Siempre he sabido que mi últimos días los pasaré en un asilo, solo, un poco tronado y siendo maltratado por robustas enfermeras con acento polaco. Y no hicieron falta adivinos ni sortílego alguno para armar semejante conclusión, es el espejo que cada mañana devuelve mi reflejo el que ha terminado por delatarse.

Con ese destino ya marcado en todas las cartas de navegación decidí no tenerle miedo a los cambios. Pensaba, no sin cierta ingenuidad, que cualquier deriva en el rumbo no me llevaría a ningún sitio peor y es que, al contrario de lo que cantaban los clásicos, es en la asunción de la derrota donde somos realmente libres.

A estas alturas poco importa, pero he empleado mucho tiempo repasando los mapas de mi existencia, atrapando cada instante vivido en una moviola cósmica para desentrañar el punto exacto donde todo comenzó a torcerse. Tan perdido estaba que he llegado a pensar si mis padres, con sus consejos desgranados a lo largo de los años y envueltos con el engañoso papel de la experiencia, no tendrían gran parte de razón. Como si el hacernos más viejos nos otorgase algún tipo de inteligencia superior que nos estuviese vedada hasta entonces.

Así de perdido estaba.

Y cuando una persona se siente perdida siempre vuelve sus pasos hacia algún punto de referencia conocido. Ese mágico e impreciso instante donde todo era más sencillo y podías levantarte de la cama sin sentir clavado entre los hombros el peso de los días. La palabra que buscamos es cansancio pero, silencio, nunca la digas en voz alta: si la conjuras avanzas hacia la derrota y después, un poco más lejos, te das de frente con la tristeza. Y ese ya es un punto de no retorno; conviene marcarlo en todos nuestros atlas con un montón de señales de peligro y algunos dragones y serpientes de dientes afilados.

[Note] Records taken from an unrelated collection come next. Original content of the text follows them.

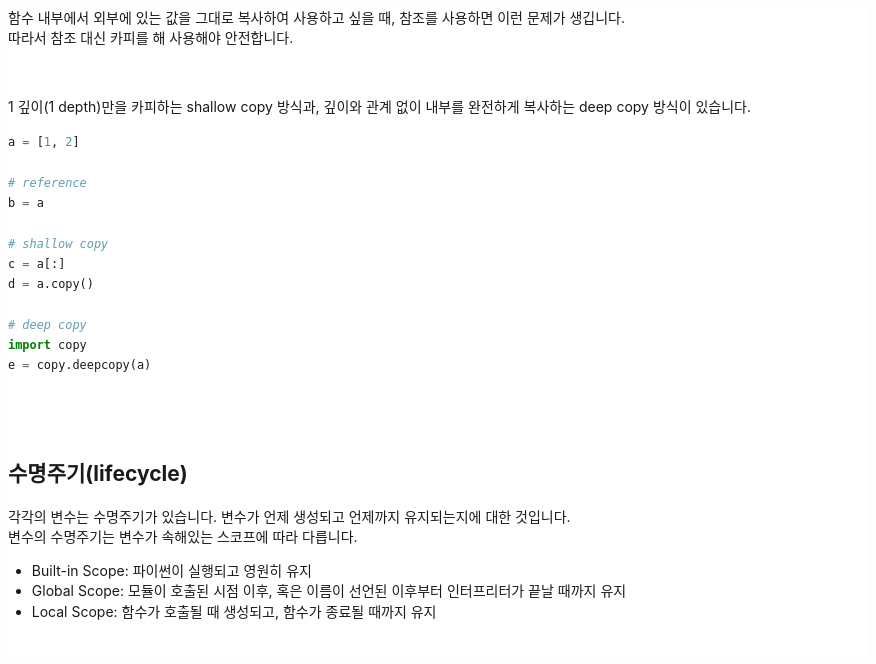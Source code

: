 함수 내부에서 외부에 있는 값을 그대로 복사하여 사용하고 싶을 때, 참조를 사용하면 이런 문제가 생깁니다.  
따라서 참조 대신 카피를 해 사용해야 안전합니다.

<br>

1 깊이(1 depth)만을 카피하는 shallow copy 방식과, 깊이와 관계 없이 내부를 완전하게 복사하는 deep copy 방식이 있습니다.  
```python
a = [1, 2]

# reference
b = a

# shallow copy
c = a[:]
d = a.copy()

# deep copy
import copy
e = copy.deepcopy(a)
```

<br>
<br>

## 수명주기(lifecycle)
각각의 변수는 수명주기가 있습니다. 변수가 언제 생성되고 언제까지 유지되는지에 대한 것입니다.  
변수의 수명주기는 변수가 속해있는 스코프에 따라 다릅니다.  
- Built-in Scope: 파이썬이 실행되고 영원히 유지
- Global Scope: 모듈이 호출된 시점 이후, 혹은 이름이 선언된 이후부터 인터프리터가 끝날 때까지 유지
- Local Scope: 함수가 호출될 때 생성되고, 함수가 종료될 때까지 유지
  
<br>
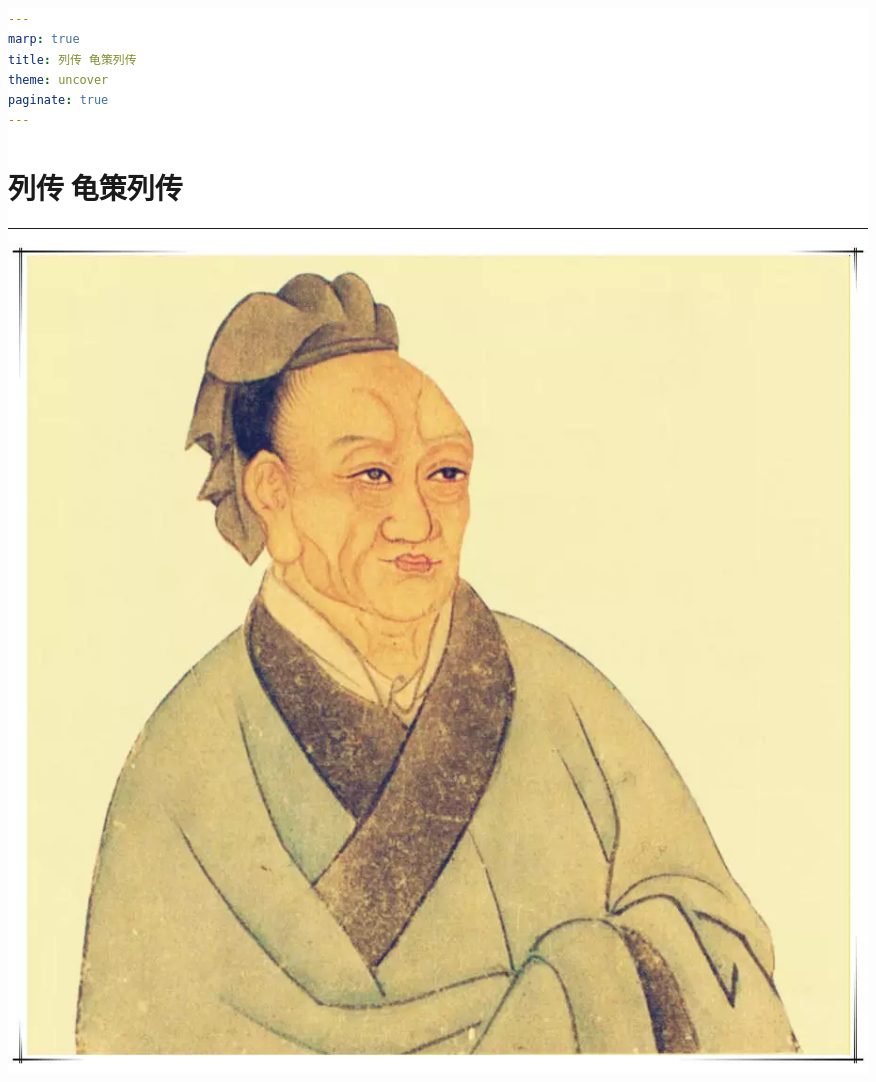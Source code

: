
 ```yaml
---
marp: true
title: 列传 龟策列传
theme: uncover
paginate: true
---
```


# 列传 龟策列传

---

![bg left](assets/images/simaqian.webp)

A mi alrededor he sentido la muerte y la decadencia que a todos nos espera, y he visto la vida abriéndose paso entre todos los ángulos muertos como un ladrón huyendo en medio de la noche. En todos estos años nacieron y se rompieron parejas, conjugamos tequieros que olían a niebla y cansancio, se hicieron promesas que nunca pensamos que nos harían cumplir y no hemos dejado de buscar ese algo que empezamos a sospechar quizás no exista. A falta de un milagro, una revelación que nos arrase por dentro y nos tire del caballo, muchos acabaron pensando que ese algo debía ser tener hijos, pero la verdad, la única que cuenta, es que no hay más respuestas que las que podamos inventarnos. Los soñadores simplemente dejaron de soñar, los buscadores se agachan y dicen haber encontrado aquello que ansiaban justo en la punta de sus zapatos y otros componen la melodía y el resto vamos bailando como si nos fuese la vida en ello aunque no hayamos entendido nada.

Al principio me sabía al comienzo de algo, ahora me intuyo justo al final. Y esa es una diferencia fundamental.

Y duele.

Y entre tanto levantar simulacros de vida en los que siempre acababa faltando algo, todos acabaron por entender las instrucciones a la perfección. Yo, que me creía mucho mejor que todos ellos, he acabado haciendo exactamente lo mismo, pero con la fe del converso, sin poder creer realmente en ello.

No siempre es así, claro. A veces hay breves instantes en los que siento que encajo y creo que todo irá bien, que no podrán conmigo, pero no dejo de pensar que en cualquier momento alguien me arrancará la máscara y descubrirá la terrible realidad.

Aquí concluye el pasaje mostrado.